Stored data entries
-- -- --

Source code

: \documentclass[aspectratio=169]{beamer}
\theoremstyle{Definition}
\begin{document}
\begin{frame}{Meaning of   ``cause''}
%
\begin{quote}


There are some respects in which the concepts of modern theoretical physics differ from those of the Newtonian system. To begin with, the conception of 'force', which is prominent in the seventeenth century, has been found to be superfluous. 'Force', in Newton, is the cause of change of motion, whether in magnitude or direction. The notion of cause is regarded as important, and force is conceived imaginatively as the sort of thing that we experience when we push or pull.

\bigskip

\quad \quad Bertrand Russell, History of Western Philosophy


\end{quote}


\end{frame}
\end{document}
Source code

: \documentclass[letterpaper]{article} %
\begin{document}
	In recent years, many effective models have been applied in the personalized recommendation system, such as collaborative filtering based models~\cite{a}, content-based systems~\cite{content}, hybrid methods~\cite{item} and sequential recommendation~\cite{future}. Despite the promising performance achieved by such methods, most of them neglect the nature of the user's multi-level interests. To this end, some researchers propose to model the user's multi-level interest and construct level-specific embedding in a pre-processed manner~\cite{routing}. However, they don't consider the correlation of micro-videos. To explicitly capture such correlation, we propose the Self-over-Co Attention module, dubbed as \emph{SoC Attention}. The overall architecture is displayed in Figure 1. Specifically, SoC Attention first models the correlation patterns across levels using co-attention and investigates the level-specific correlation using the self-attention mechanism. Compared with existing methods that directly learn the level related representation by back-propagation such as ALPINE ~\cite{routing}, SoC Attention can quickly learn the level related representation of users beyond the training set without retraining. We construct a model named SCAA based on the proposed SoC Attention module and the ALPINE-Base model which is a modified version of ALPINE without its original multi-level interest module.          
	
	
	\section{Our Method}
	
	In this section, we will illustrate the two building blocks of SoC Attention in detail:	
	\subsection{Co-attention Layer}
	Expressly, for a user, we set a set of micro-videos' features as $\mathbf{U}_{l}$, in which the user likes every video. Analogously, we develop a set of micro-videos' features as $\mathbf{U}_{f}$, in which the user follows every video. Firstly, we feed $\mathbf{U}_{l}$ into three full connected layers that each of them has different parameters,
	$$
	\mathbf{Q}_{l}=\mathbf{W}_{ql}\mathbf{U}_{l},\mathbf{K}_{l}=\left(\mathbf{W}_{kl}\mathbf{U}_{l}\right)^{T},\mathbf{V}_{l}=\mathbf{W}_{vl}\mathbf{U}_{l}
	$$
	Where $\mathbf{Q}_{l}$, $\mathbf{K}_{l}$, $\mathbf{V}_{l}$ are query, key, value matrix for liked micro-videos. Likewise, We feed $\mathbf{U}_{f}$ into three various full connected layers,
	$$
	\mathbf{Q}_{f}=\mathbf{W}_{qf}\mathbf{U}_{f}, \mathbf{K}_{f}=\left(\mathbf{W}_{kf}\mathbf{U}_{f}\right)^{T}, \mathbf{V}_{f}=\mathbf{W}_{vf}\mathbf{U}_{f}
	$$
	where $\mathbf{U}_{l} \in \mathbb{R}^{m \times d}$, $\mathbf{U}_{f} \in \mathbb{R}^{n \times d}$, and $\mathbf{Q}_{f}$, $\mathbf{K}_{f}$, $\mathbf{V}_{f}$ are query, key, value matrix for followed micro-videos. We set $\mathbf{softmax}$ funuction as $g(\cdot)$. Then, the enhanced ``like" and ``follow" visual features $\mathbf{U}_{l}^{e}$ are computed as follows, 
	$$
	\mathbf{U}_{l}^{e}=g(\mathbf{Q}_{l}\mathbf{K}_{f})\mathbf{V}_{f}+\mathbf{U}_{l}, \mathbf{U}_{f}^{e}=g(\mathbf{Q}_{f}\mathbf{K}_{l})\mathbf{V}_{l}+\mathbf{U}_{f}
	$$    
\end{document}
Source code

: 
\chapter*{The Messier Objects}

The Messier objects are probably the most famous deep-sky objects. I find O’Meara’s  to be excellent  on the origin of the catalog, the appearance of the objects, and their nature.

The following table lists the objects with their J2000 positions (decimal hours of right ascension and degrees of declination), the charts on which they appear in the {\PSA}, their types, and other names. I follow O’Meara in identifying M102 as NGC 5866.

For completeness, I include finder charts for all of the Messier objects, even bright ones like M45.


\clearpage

-- -- --

Task instructions. In full and word for word, output the entries.

Task result.
Source code

: \documentclass[aspectratio=169]{beamer}
\theoremstyle{Definition}
\begin{document}
\begin{frame}{Meaning of   ``cause''}
%
\begin{quote}


There are some respects in which the concepts of modern theoretical physics differ from those of the Newtonian system. To begin with, the conception of 'force', which is prominent in the seventeenth century, has been found to be superfluous. 'Force', in Newton, is the cause of change of motion, whether in magnitude or direction. The notion of cause is regarded as important, and force is conceived imaginatively as the sort of thing that we experience when we push or pull.

\bigskip

\quad \quad Bertrand Russell, History of Western Philosophy


\end{quote}


\end{frame}
\end{document}
Source code

: \documentclass[letterpaper]{article} %
\begin{document}
	In recent years, many effective models have been applied in the personalized recommendation system, such as collaborative filtering based models~\cite{a}, content-based systems~\cite{content}, hybrid methods~\cite{item} and sequential recommendation~\cite{future}. Despite the promising performance achieved by such methods, most of them neglect the nature of the user's multi-level interests. To this end, some researchers propose to model the user's multi-level interest and construct level-specific embedding in a pre-processed manner~\cite{routing}. However, they don't consider the correlation of micro-videos. To explicitly capture such correlation, we propose the Self-over-Co Attention module, dubbed as \emph{SoC Attention}. The overall architecture is displayed in Figure 1. Specifically, SoC Attention first models the correlation patterns across levels using co-attention and investigates the level-specific correlation using the self-attention mechanism. Compared with existing methods that directly learn the level related representation by back-propagation such as ALPINE ~\cite{routing}, SoC Attention can quickly learn the level related representation of users beyond the training set without retraining. We construct a model named SCAA based on the proposed SoC Attention module and the ALPINE-Base model which is a modified version of ALPINE without its original multi-level interest module.          
	
	
	\section{Our Method}
	
	In this section, we will illustrate the two building blocks of SoC Attention in detail:	
	\subsection{Co-attention Layer}
	Expressly, for a user, we set a set of micro-videos' features as $\mathbf{U}_{l}$, in which the user likes every video. Analogously, we develop a set of micro-videos' features as $\mathbf{U}_{f}$, in which the user follows every video. Firstly, we feed $\mathbf{U}_{l}$ into three full connected layers that each of them has different parameters,
	$$
	\mathbf{Q}_{l}=\mathbf{W}_{ql}\mathbf{U}_{l},\mathbf{K}_{l}=\left(\mathbf{W}_{kl}\mathbf{U}_{l}\right)^{T},\mathbf{V}_{l}=\mathbf{W}_{vl}\mathbf{U}_{l}
	$$
	Where $\mathbf{Q}_{l}$, $\mathbf{K}_{l}$, $\mathbf{V}_{l}$ are query, key, value matrix for liked micro-videos. Likewise, We feed $\mathbf{U}_{f}$ into three various full connected layers,
	$$
	\mathbf{Q}_{f}=\mathbf{W}_{qf}\mathbf{U}_{f}, \mathbf{K}_{f}=\left(\mathbf{W}_{kf}\mathbf{U}_{f}\right)^{T}, \mathbf{V}_{f}=\mathbf{W}_{vf}\mathbf{U}_{f}
	$$
	where $\mathbf{U}_{l} \in \mathbb{R}^{m \times d}$, $\mathbf{U}_{f} \in \mathbb{R}^{n \times d}$, and $\mathbf{Q}_{f}$, $\mathbf{K}_{f}$, $\mathbf{V}_{f}$ are query, key, value matrix for followed micro-videos. We set $\mathbf{softmax}$ funuction as $g(\cdot)$. Then, the enhanced ``like" and ``follow" visual features $\mathbf{U}_{l}^{e}$ are computed as follows, 
	$$
	\mathbf{U}_{l}^{e}=g(\mathbf{Q}_{l}\mathbf{K}_{f})\mathbf{V}_{f}+\mathbf{U}_{l}, \mathbf{U}_{f}^{e}=g(\mathbf{Q}_{f}\mathbf{K}_{l})\mathbf{V}_{l}+\mathbf{U}_{f}
	$$    
\end{document}
Source code

: 
\chapter*{The Messier Objects}

The Messier objects are probably the most famous deep-sky objects. I find O’Meara’s  to be excellent  on the origin of the catalog, the appearance of the objects, and their nature.

The following table lists the objects with their J2000 positions (decimal hours of right ascension and degrees of declination), the charts on which they appear in the {\PSA}, their types, and other names. I follow O’Meara in identifying M102 as NGC 5866.

For completeness, I include finder charts for all of the Messier objects, even bright ones like M45.


\clearpage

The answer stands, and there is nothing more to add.